When Governor Gray Davis signed the 2001-2002 state budget last month, he threw the switch on one of the largest and most ambitious research projects in the state - the Center for Information Technology Research in the Interests of Society, or CITRIS.

"It's an exciting new area and a very exciting new project for the state and the nation," said engineering dean Zuhair Munir.

There's certainly plenty of excitement to go 'round at UC Davis, where 11 faculty members are involved. Now that the budget is approved, projects are moving into high gear.

The futuristic vision behind CITRIS is to make the real world "smart." In the CITRIS world, billions of tiny sensors will be built into buildings, float on air currents, swim in streams and lakes or be planted in the soil. They will measure air and water pollution, detect earthquakes and wildfires and monitor energy use, traffic flows and medical emergencies. They will feed information over high-speed networks to powerful computers that will turn it into visible form.

"CITRIS is not just about building machines, computers and chips - it's about developing technology driven by the big needs of society," said Bernd Hamann, co-director of the Center for Image Processing and Integrated Computing at UC Davis.

One project alone, making buildings more energy efficient, could save the state $8 billion a year, according to the CITRIS proposal document.

Lead by UC Berkeley, CITRIS is a partnership between UC Berkeley, UC Davis, UC Santa Cruz and UC Merced. It was originally proposed in 2000 as one of the California Institutes for Science and Innovation, but did not make the final cut. But Davis was sufficiently impressed to allocate $20 million for CITRIS in this year's budget. Over four years, CITRIS will receive $100 million in state funds, with another $250 million promised from federal grants, commercial sponsorship and private funds.

CITRIS will involve over 100 faculty members and hundreds of graduate students at the four campuses, said Ben Yoo, who chairs the committee coordinating CITRIS activities at UC Davis.

At the UC Davis department of electrical and computer engineering, Yoo is planning CITRIS-NET, a high-speed fiber-optic network that will connect the Sacramento area with the Bay Area and the Central Valley.
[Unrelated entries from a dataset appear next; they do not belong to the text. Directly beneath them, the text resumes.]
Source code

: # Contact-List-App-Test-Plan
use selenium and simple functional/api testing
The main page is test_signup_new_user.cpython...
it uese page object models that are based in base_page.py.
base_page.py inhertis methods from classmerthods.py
The network will use fibers in cable already in the ground, but will vastly increase capacity by using an all-optical router developed by Yoo's lab.
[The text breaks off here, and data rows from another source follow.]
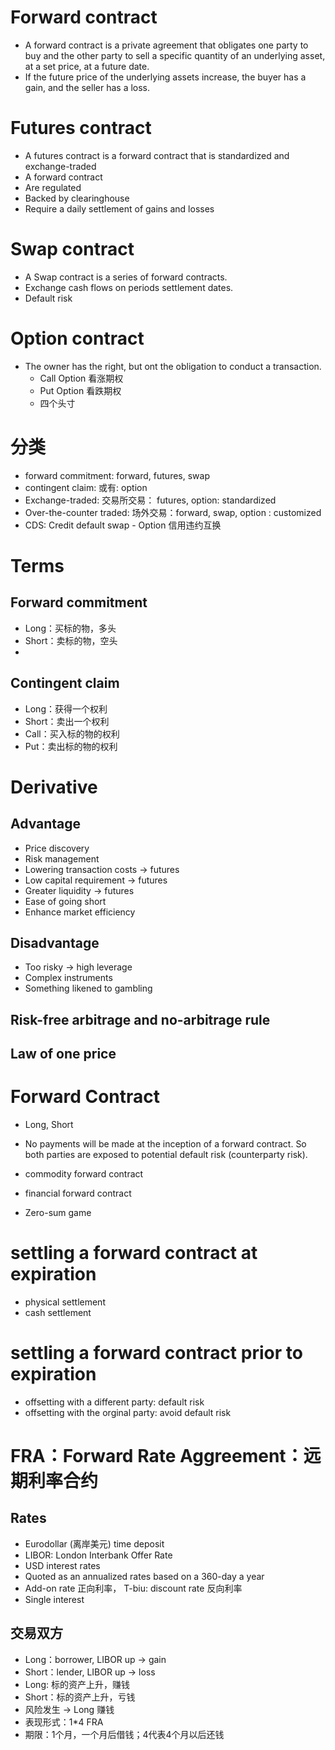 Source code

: # Forward contract #

- A forward contract is a private agreement that obligates one party to buy and the other party to sell a specific quantity of an underlying asset, at a set price, at a future date.
- If the future price of the underlying assets increase, the buyer has a gain, and the seller has a loss.

# Futures contract #

- A futures contract is a forward contract that is standardized and exchange-traded
- A forward contract
- Are regulated
- Backed by clearinghouse
- Require a daily settlement of gains and losses


# Swap contract #

- A Swap contract is a series of forward contracts.
- Exchange cash flows on periods settlement dates.
- Default risk

# Option contract #

- The owner has the right, but ont the obligation to conduct a transaction.
	- Call Option 看涨期权
	- Put Option 看跌期权
	- 四个头寸

# 分类 #

- forward commitment: forward, futures, swap
- contingent claim: 或有: option
- Exchange-traded: 交易所交易： futures, option: standardized
- Over-the-counter traded: 场外交易：forward, swap, option : customized
- CDS: Credit default swap - Option 信用违约互换

# Terms #

## Forward commitment ##
- Long：买标的物，多头
- Short：卖标的物，空头
- 
## Contingent claim ##

- Long：获得一个权利
- Short：卖出一个权利
- Call：买入标的物的权利
- Put：卖出标的物的权利

# Derivative #
## Advantage ##

- Price discovery
- Risk management
- Lowering transaction costs -> futures
- Low capital requirement -> futures
- Greater liquidity -> futures
- Ease of going short
- Enhance market efficiency

## Disadvantage ##
- Too risky -> high leverage
- Complex instruments
- Something likened to gambling

## Risk-free arbitrage and no-arbitrage rule ##
## Law of one price ##

# Forward Contract #
- Long, Short
- No payments will be made at the inception of a forward contract. So both parties are exposed to potential default risk (counterparty risk).

- commodity forward contract
- financial forward contract
- Zero-sum game

# settling a forward contract at expiration #
- physical settlement
- cash settlement

# settling a forward contract prior to expiration #
- offsetting with a different party: default risk
- offsetting with the orginal party: avoid default risk

# FRA：Forward Rate Aggreement：远期利率合约 #

## Rates ##
- Eurodollar (离岸美元) time deposit
- LIBOR: London Interbank Offer Rate
- USD interest rates
- Quoted as an annualized rates based on a 360-day a year
- Add-on rate 正向利率， T-biu: discount rate 反向利率
- Single interest
## 交易双方 ##
- Long：borrower, LIBOR up -> gain
- Short：lender, LIBOR up -> loss
- Long: 标的资产上升，赚钱
- Short：标的资产上升，亏钱
- 风险发生 -> Long 赚钱
- 表现形式：1*4 FRA
- 期限：1个月，一个月后借钱；4代表4个月以后还钱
Routers are computers that sit at the crossroads of networks. They turn light from fiber-optic cables into electronic signals, decide what to do with them, then send them on their way. Switching takes time and can cause signals to jitter and break up. The all-optical routers avoid this bottleneck by dealing only with light. As well as being very fast, Yoo's router crams more data into a cable by using many different colors for different signals.
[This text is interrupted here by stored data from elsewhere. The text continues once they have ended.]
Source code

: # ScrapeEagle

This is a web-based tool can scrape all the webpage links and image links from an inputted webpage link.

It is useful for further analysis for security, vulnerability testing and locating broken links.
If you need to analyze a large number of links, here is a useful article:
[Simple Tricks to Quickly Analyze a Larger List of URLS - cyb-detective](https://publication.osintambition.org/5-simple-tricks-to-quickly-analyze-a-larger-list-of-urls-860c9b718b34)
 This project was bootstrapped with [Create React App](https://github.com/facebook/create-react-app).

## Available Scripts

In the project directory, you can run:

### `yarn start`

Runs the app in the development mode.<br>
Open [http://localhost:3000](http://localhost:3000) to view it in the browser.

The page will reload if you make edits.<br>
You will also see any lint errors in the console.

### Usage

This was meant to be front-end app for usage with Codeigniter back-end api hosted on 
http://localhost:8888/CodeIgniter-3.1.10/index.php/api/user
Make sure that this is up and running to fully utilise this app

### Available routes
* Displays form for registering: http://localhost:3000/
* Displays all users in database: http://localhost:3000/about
The all-optical network could transfer data at speeds of Terabits (a million million bits) per second, Yoo said. That's over a 100,000 times faster than the 10-baseT cable in the back of a typical desktop computer on campus.

Yoo's lab has already conducted one experiment, successfully using optical routers to send signals on a 300-mile round trip between Livermore and Burlingame.

He also hopes to hook up CITRIS researchers at UC Davis through a high-speed optical network on campus.

"The fiber's in the ground - we just have to connect to it and add optical routers," he said. Yoo reckons the cost at around $30,000.

Matching traffic flows with air quality is the aim of a project lead by civil and environmental engineering chair Debbie Niemeier. The proposed system will combine existing traffic cameras and air pollution monitoring stations with a computer database. The system will produce rapidly updated air quality maps so that communities can respond quickly to increasing air pollution, she said.

Another environmental project, led by geologist Jeff Mount, will use new technologies funded by CITRIS to monitor water use in the Cosumnes River watershed. The data will be publicly available over the web.

"This research will help us to better understand the linked systems that affect day-to-day watershed management, including surface water, groundwater, soil conditions, water and air quality, atmospheric deposition, habitat conditions and hazards," Niemeier said.

The systems built by CITRIS will generate a continual flood of data, said Hamann. This data will need to be analyzed and displayed. Hamann's visualization group members will apply their expertise to make communication with computers more human-centered and intuitive, he said.

Hamann sees three major developments in the near future: very large video display walls to show large amounts of data; virtual reality rooms where researchers on different campuses can look at the same data at the same time; and technology to mine data for useful information.

Other UC Davis faculty involved in CITRIS are Jonathan Heritage, Paul Hurst, Stephen Lewis and Richard Spencer at Electrical and Computer Engineering; Bruce Kutter and Jay Lund at Civil and Environmental Engineering; Karl Levitt at Computer Science. Six new faculty to be hired in the college of engineering would likely work in CITRIS projects, Munir said. It would also help to attract new faculty, he said.

"I believe that the impact on the university will be very great," Munir said. "It will make the University of California well-known for an integrated approach to societal problems."